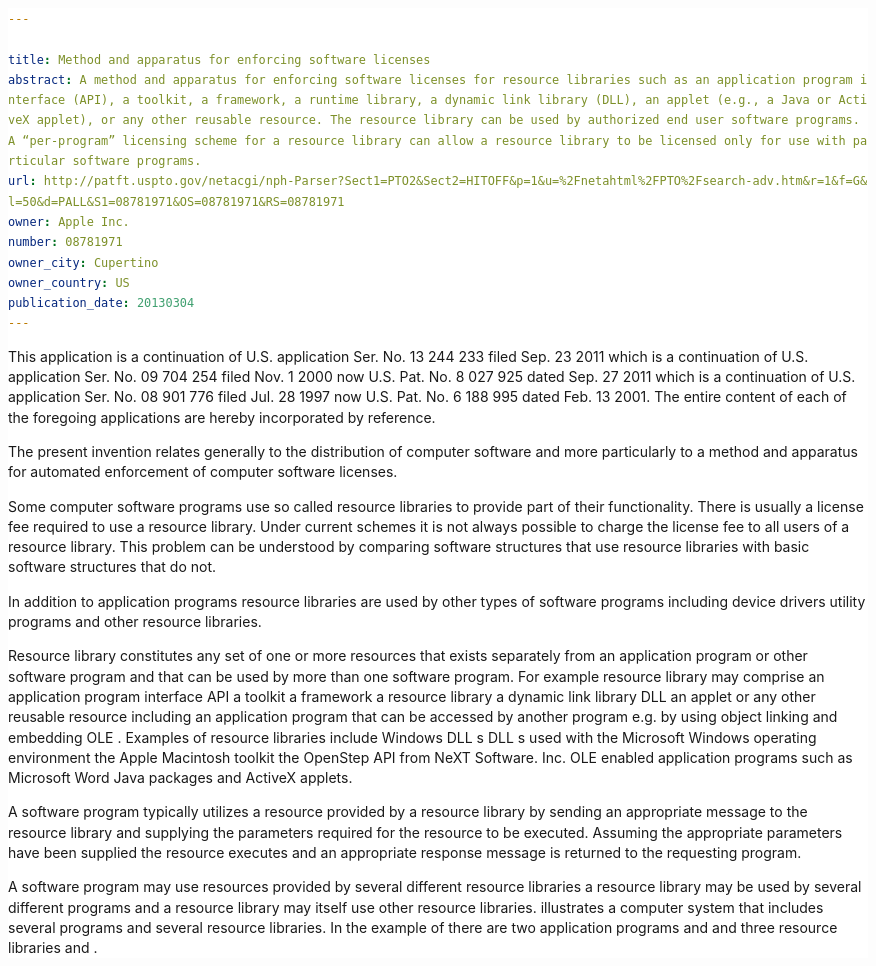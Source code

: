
 ```yaml
---

title: Method and apparatus for enforcing software licenses
abstract: A method and apparatus for enforcing software licenses for resource libraries such as an application program interface (API), a toolkit, a framework, a runtime library, a dynamic link library (DLL), an applet (e.g., a Java or ActiveX applet), or any other reusable resource. The resource library can be used by authorized end user software programs. A “per-program” licensing scheme for a resource library can allow a resource library to be licensed only for use with particular software programs.
url: http://patft.uspto.gov/netacgi/nph-Parser?Sect1=PTO2&Sect2=HITOFF&p=1&u=%2Fnetahtml%2FPTO%2Fsearch-adv.htm&r=1&f=G&l=50&d=PALL&S1=08781971&OS=08781971&RS=08781971
owner: Apple Inc.
number: 08781971
owner_city: Cupertino
owner_country: US
publication_date: 20130304
---
```

This application is a continuation of U.S. application Ser. No. 13 244 233 filed Sep. 23 2011 which is a continuation of U.S. application Ser. No. 09 704 254 filed Nov. 1 2000 now U.S. Pat. No. 8 027 925 dated Sep. 27 2011 which is a continuation of U.S. application Ser. No. 08 901 776 filed Jul. 28 1997 now U.S. Pat. No. 6 188 995 dated Feb. 13 2001. The entire content of each of the foregoing applications are hereby incorporated by reference.

The present invention relates generally to the distribution of computer software and more particularly to a method and apparatus for automated enforcement of computer software licenses.

Some computer software programs use so called resource libraries to provide part of their functionality. There is usually a license fee required to use a resource library. Under current schemes it is not always possible to charge the license fee to all users of a resource library. This problem can be understood by comparing software structures that use resource libraries with basic software structures that do not.

In addition to application programs resource libraries are used by other types of software programs including device drivers utility programs and other resource libraries.

Resource library constitutes any set of one or more resources that exists separately from an application program or other software program and that can be used by more than one software program. For example resource library may comprise an application program interface API a toolkit a framework a resource library a dynamic link library DLL an applet or any other reusable resource including an application program that can be accessed by another program e.g. by using object linking and embedding OLE . Examples of resource libraries include Windows DLL s DLL s used with the Microsoft Windows operating environment the Apple Macintosh toolkit the OpenStep API from NeXT Software. Inc. OLE enabled application programs such as Microsoft Word Java packages and ActiveX applets.

A software program typically utilizes a resource provided by a resource library by sending an appropriate message to the resource library and supplying the parameters required for the resource to be executed. Assuming the appropriate parameters have been supplied the resource executes and an appropriate response message is returned to the requesting program.

A software program may use resources provided by several different resource libraries a resource library may be used by several different programs and a resource library may itself use other resource libraries. illustrates a computer system that includes several programs and several resource libraries. In the example of there are two application programs and and three resource libraries and .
# # # # # # #
**How to complete this task**
The job is to copy all the records precisely while omitting any picture.

**Problem solution**
Source code

:
 ```yaml
---

title: Method and apparatus for enforcing software licenses
abstract: A method and apparatus for enforcing software licenses for resource libraries such as an application program interface (API), a toolkit, a framework, a runtime library, a dynamic link library (DLL), an applet (e.g., a Java or ActiveX applet), or any other reusable resource. The resource library can be used by authorized end user software programs. A “per-program” licensing scheme for a resource library can allow a resource library to be licensed only for use with particular software programs.
url: http://patft.uspto.gov/netacgi/nph-Parser?Sect1=PTO2&Sect2=HITOFF&p=1&u=%2Fnetahtml%2FPTO%2Fsearch-adv.htm&r=1&f=G&l=50&d=PALL&S1=08781971&OS=08781971&RS=08781971
owner: Apple Inc.
number: 08781971
owner_city: Cupertino
owner_country: US
publication_date: 20130304
---
```

This application is a continuation of U.S. application Ser. No. 13 244 233 filed Sep. 23 2011 which is a continuation of U.S. application Ser. No. 09 704 254 filed Nov. 1 2000 now U.S. Pat. No. 8 027 925 dated Sep. 27 2011 which is a continuation of U.S. application Ser. No. 08 901 776 filed Jul. 28 1997 now U.S. Pat. No. 6 188 995 dated Feb. 13 2001. The entire content of each of the foregoing applications are hereby incorporated by reference.

The present invention relates generally to the distribution of computer software and more particularly to a method and apparatus for automated enforcement of computer software licenses.

Some computer software programs use so called resource libraries to provide part of their functionality. There is usually a license fee required to use a resource library. Under current schemes it is not always possible to charge the license fee to all users of a resource library. This problem can be understood by comparing software structures that use resource libraries with basic software structures that do not.

In addition to application programs resource libraries are used by other types of software programs including device drivers utility programs and other resource libraries.

Resource library constitutes any set of one or more resources that exists separately from an application program or other software program and that can be used by more than one software program. For example resource library may comprise an application program interface API a toolkit a framework a resource library a dynamic link library DLL an applet or any other reusable resource including an application program that can be accessed by another program e.g. by using object linking and embedding OLE . Examples of resource libraries include Windows DLL s DLL s used with the Microsoft Windows operating environment the Apple Macintosh toolkit the OpenStep API from NeXT Software. Inc. OLE enabled application programs such as Microsoft Word Java packages and ActiveX applets.

A software program typically utilizes a resource provided by a resource library by sending an appropriate message to the resource library and supplying the parameters required for the resource to be executed. Assuming the appropriate parameters have been supplied the resource executes and an appropriate response message is returned to the requesting program.

A software program may use resources provided by several different resource libraries a resource library may be used by several different programs and a resource library may itself use other resource libraries. illustrates a computer system that includes several programs and several resource libraries. In the example of there are two application programs and and three resource libraries and .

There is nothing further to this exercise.